== RECORDS FOR THE EXERCISE ==

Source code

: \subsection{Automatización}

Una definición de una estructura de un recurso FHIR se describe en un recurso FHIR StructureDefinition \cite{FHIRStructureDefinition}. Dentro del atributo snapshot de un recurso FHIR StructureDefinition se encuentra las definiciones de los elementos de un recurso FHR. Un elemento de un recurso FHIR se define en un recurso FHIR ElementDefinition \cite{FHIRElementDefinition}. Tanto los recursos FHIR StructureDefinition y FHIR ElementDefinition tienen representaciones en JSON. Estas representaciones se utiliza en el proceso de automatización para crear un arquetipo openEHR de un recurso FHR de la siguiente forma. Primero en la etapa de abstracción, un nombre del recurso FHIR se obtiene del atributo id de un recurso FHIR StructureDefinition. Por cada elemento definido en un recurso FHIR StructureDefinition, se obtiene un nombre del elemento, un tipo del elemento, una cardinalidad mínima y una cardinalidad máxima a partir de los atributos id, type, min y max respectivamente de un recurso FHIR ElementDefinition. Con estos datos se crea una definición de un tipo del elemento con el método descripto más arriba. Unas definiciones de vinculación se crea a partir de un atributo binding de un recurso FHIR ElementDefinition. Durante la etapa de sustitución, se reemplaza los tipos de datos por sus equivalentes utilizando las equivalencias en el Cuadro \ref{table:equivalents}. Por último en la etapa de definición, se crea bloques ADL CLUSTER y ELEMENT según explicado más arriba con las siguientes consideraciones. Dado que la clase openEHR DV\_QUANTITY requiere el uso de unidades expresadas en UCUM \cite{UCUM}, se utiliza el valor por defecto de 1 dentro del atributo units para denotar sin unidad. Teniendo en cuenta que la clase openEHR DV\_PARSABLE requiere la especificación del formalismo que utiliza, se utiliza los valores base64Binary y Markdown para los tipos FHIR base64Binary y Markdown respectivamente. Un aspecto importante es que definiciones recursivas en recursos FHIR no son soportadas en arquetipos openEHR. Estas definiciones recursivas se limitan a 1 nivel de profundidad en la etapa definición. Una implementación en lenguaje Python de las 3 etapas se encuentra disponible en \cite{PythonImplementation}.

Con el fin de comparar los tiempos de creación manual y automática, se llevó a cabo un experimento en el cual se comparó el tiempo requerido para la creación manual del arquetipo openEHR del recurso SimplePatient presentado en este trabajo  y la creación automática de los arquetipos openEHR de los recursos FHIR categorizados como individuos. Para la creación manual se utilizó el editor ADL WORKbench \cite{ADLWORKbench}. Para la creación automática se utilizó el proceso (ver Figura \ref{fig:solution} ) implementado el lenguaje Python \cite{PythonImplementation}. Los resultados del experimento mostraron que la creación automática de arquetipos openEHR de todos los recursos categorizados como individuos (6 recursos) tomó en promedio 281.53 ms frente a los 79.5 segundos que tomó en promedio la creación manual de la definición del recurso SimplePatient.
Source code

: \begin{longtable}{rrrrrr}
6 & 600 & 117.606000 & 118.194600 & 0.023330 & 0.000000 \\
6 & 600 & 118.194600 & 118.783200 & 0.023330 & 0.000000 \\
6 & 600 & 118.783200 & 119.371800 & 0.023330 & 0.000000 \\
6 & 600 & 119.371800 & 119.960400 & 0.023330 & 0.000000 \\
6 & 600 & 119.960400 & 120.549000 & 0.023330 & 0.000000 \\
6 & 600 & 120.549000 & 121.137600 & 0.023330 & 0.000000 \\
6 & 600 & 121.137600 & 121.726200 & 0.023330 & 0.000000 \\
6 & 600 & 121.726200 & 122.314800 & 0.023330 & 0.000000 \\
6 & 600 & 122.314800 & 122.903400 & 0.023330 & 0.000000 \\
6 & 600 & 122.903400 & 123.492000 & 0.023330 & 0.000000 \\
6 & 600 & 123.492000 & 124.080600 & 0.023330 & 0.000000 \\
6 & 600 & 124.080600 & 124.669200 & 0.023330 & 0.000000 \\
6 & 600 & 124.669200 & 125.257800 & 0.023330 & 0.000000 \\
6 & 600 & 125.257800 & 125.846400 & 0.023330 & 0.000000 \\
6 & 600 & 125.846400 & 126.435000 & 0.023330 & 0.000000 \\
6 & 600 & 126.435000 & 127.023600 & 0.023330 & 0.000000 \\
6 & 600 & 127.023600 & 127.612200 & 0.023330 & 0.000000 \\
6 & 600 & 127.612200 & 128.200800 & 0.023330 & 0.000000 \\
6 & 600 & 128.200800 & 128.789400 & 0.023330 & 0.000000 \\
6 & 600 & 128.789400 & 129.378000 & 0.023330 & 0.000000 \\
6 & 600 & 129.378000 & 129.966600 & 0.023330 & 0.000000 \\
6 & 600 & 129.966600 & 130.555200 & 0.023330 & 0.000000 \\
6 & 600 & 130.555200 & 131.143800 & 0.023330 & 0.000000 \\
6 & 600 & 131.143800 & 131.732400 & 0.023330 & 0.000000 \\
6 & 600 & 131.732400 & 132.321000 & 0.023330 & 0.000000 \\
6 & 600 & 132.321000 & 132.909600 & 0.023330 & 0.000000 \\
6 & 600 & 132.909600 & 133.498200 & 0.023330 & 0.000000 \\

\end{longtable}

===

**WHAT IS REQUIRED:** Among the lines above, find those with the word "longtable". Copy them.

**EXERCISE ANSWER:**
: \begin{longtable}{rrrrrr}
\end{longtable}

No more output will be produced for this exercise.